In the spring of 1939, the King [George VI] and Queen [Elizabeth] miraculously did a trip to Canada to tour the country, which later we realized was, they knew the war was coming in Europe and this was a propaganda maneuver, which nobody suspected except the higher ups.
I went to see the King and Queen in Edmonton, in Red Deer [Alberta]. And then shortly after this, I received a document. I was in the nursing profession; and I received a document from Ottawa, asking me various questions; and if I would serve my country in the time of an emergency. Being single, and fancy free, I filled out all the questionnaire and sent back the information they wanted as to character and education, and all the rest. And volunteered; and said yes.
That was 1939. [In] typical government fashion, it was hurry up and wait. And nothing more was heard of this until September 1941, when I got a telegram from Ottawa asking me to report to the RCAF recruiting station in Calgary, Alberta for an interview.
I didn’t know what it was all about, but I reported and discovered that they were starting the women’s division of the Royal Canadian Air Force. Summer of 1939, 1940, when the idea came out that they were going to need women in the armed forces, canadian women in the armed forces, the various ladies groups, church groups, press and media took up the call and started [saying]: oh, no, no, you can’t do that, women don’t do this and women don’t do that; and why would you put women in uniform to follow the men? Anyway, ultimately, it was decided in Ottawa that yes, Canada would have women in the armed forces and the air force was the junior service, but the first one to recruit women. And our motto was that “we serve, that men may fly.”
And so they started to counteract the propaganda machine. The first 150 women that were chosen across Canada were chosen “rep by pop” [representation by population]. And they had a special train that started in B.C. and they recruited the, picked up the girls they had recruited from B.C., Alberta, all across Canada. It was called the “magic train” and the people that they had called in by these telegrams turned out to be the daughters of all the well-known people in each province.

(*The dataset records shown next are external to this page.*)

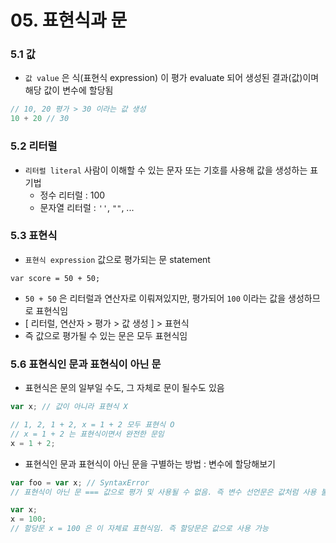 # 05. 표현식과 문

### 5.1 값
- `값 value` 은 식(표현식 expression) 이 평가 evaluate 되어 생성된 결과(값)이며 해당 값이 변수에 할당됨
``` javascript
// 10, 20 평가 > 30 이라는 값 생성
10 + 20 // 30
```

### 5.2 리터럴
- `리터럴 literal` 사람이 이해할 수 있는 문자 또는 기호를 사용해 값을 생성하는 표기법
  - 정수 리터럴 : 100
  - 문자열 리터럴 : `''`,  `""`, ...

### 5.3 표현식
- `표현식 expression` 값으로 평가되는 문 statement
```
var score = 50 + 50;
```
- `50 + 50` 은 리터럴과 연산자로 이뤄져있지만, 평가되어 `100` 이라는 값을 생성하므로 표현식임
- [ 리터럴, 연산자 > 평가 > 값 생성 ] > 표현식
- 즉 값으로 평가될 수 있는 문은 모두 표현식임

### 5.6 표현식인 문과 표현식이 아닌 문
- 표현식은 문의 일부일 수도, 그 자체로 문이 될수도 있음
```javascript
var x; // 값이 아니라 표현식 X

// 1, 2, 1 + 2, x = 1 + 2 모두 표현식 O
// x = 1 + 2 는 표현식이면서 완전한 문임
x = 1 + 2; 
```

- 표현식인 문과 표현식이 아닌 문을 구별하는 방법 : 변수에 할당해보기
```javascript
var foo = var x; // SyntaxError
// 표현식이 아닌 문 === 값으로 평가 및 사용될 수 없음. 즉 변수 선언문은 값처럼 사용 불가능

var x;
x = 100;
// 할당문 x = 100 은 이 자체료 표현식임. 즉 할당문은 값으로 사용 가능
```




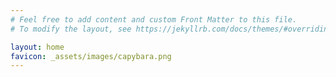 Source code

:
 ```yaml
---
# Feel free to add content and custom Front Matter to this file.
# To modify the layout, see https://jekyllrb.com/docs/themes/#overriding-theme-defaults

layout: home
favicon: _assets/images/capybara.png
---
```

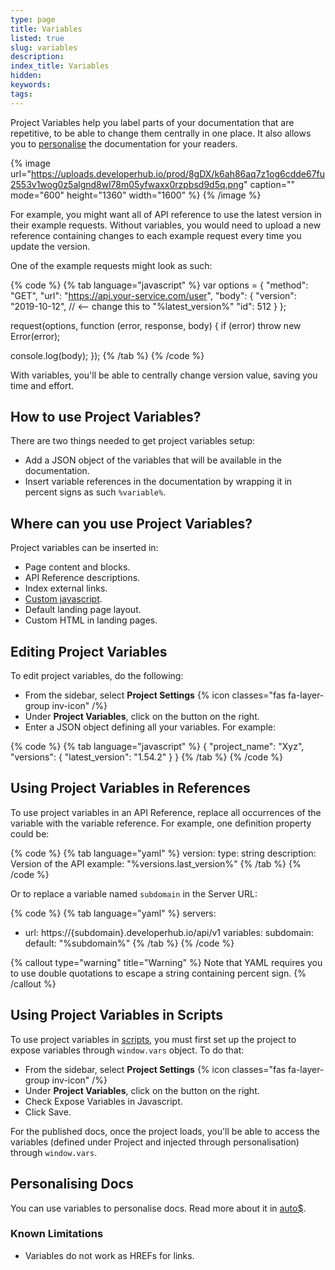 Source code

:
 ```yaml
---
type: page
title: Variables
listed: true
slug: variables
description: 
index_title: Variables
hidden: 
keywords: 
tags: 
---
```



Project Variables help you label parts of your documentation that are repetitive, to be able to change them centrally in one place. It also allows you to [personalise](/support-center/personalised-docs) the documentation for your readers.


{% image url="https://uploads.developerhub.io/prod/8gDX/k6ah86aq7z1og6cdde67fu2553v1wog0z5algnd8wl78m05yfwaxx0rzpbsd9d5q.png" caption="" mode="600" height="1360" width="1600" %}
{% /image %}


For example, you might want all of API reference to use the latest version in their example requests. Without variables, you would need to upload a new reference containing changes to each example request every time you update the version.

One of the example requests might look as such:


{% code %}
{% tab language="javascript" %}
var options = {
 "method": "GET",
 "url": "https://api.your-service.com/user",
 "body": {
   "version": "2019-10-12", // <-- change this to "%latest_version%"
   "id": 512
 }
};

request(options, function (error, response, body) {
  if (error) throw new Error(error);

  console.log(body);
});
{% /tab %}
{% /code %}


With variables, you'll be able to centrally change version value, saving you time and effort.

## How to use Project Variables?

There are two things needed to get project variables setup:

- Add a JSON object of the variables that will be available in the documentation.
- Insert variable references in the documentation by wrapping it in percent signs as such `%variable%`.

## Where can you use Project Variables?

Project variables can be inserted in:

- Page content and blocks.
- API Reference descriptions.
- Index external links.
- [Custom javascript](/support-center/variables#using-project-variables-in-scripts).
- Default landing page layout.
- Custom HTML in landing pages.

## Editing Project Variables

To edit project variables, do the following:

- From the sidebar, select **Project Settings** {% icon classes="fas fa-layer-group inv-icon" /%}
- Under **Project Variables**, click on the button on the right.
- Enter a JSON object defining all your variables. For example:


{% code %}
{% tab language="javascript" %}
{
  "project_name": "Xyz",
  "versions": {
    "latest_version": "1.54.2"
  }
}
{% /tab %}
{% /code %}


## Using Project Variables in References

To use project variables in an API Reference, replace all occurrences of the variable with the variable reference. For example, one definition property could be:


{% code %}
{% tab language="yaml" %}
version:
    type: string
    description: Version of the API
    example: "%versions.last_version%"
{% /tab %}
{% /code %}


Or to replace a variable named `subdomain` in the Server URL:


{% code %}
{% tab language="yaml" %}
servers:
  - url: https://{subdomain}.developerhub.io/api/v1
    variables:
      subdomain:
        default: "%subdomain%"
{% /tab %}
{% /code %}



{% callout type="warning" title="Warning" %}
Note that YAML requires you to use double quotations to escape a string containing percent sign.
{% /callout %}


## Using Project Variables in Scripts

To use project variables in [scripts](/support-center/custom-javascript), you must first set up the project to expose variables through `window.vars` object. To do that:

- From the sidebar, select **Project Settings** {% icon classes="fas fa-layer-group inv-icon" /%}
- Under **Project Variables**, click on the button on the right.
- Check Expose Variables in Javascript.
- Click Save.

For the published docs, once the project loads, you'll be able to access the variables (defined under Project and injected through personalisation) through `window.vars`.

## Personalising Docs

You can use variables to personalise docs. Read more about it in [auto$](/support-center/personalised-docs).

### Known Limitations

- Variables do not work as HREFs for links.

As we progressed across Canada, every station we stopped at to pick up the Regina gals, there was the press and the flashlights popping, and all the rest. And so on across Canada. We arrived in Toronto [at RCAF Station Downsview] in the pouring rain and were ushered out of the car, and lined up or stumbled up and loaded onto buses, and taken to our so-called boot camp.
In the middle of December, we graduated 150 corporals, all in uniform in Toronto, flooding the street. We were saluting the corporals and we were saluting anybody in the other ranks; and we even the saluted the doorman of the Royal York Hotel. We didn’t know the difference.
We were soon sorted out by, not so much by who had got the highest marks in the course, but who knew who and who was who. So we ended up with 50 officers, 50 sergeants and 50 corporals. And then we started off from there to our various jobs that we were posted to as recruiting officers, medical officers, administrative personnel officers and drill training officers, or NCOs [non-commissioned officers]. Now, I went on the first group of air women to be deployed to a station, an active air force station in Canada. It was [RCAF Station] Summerside, Prince Edward Island.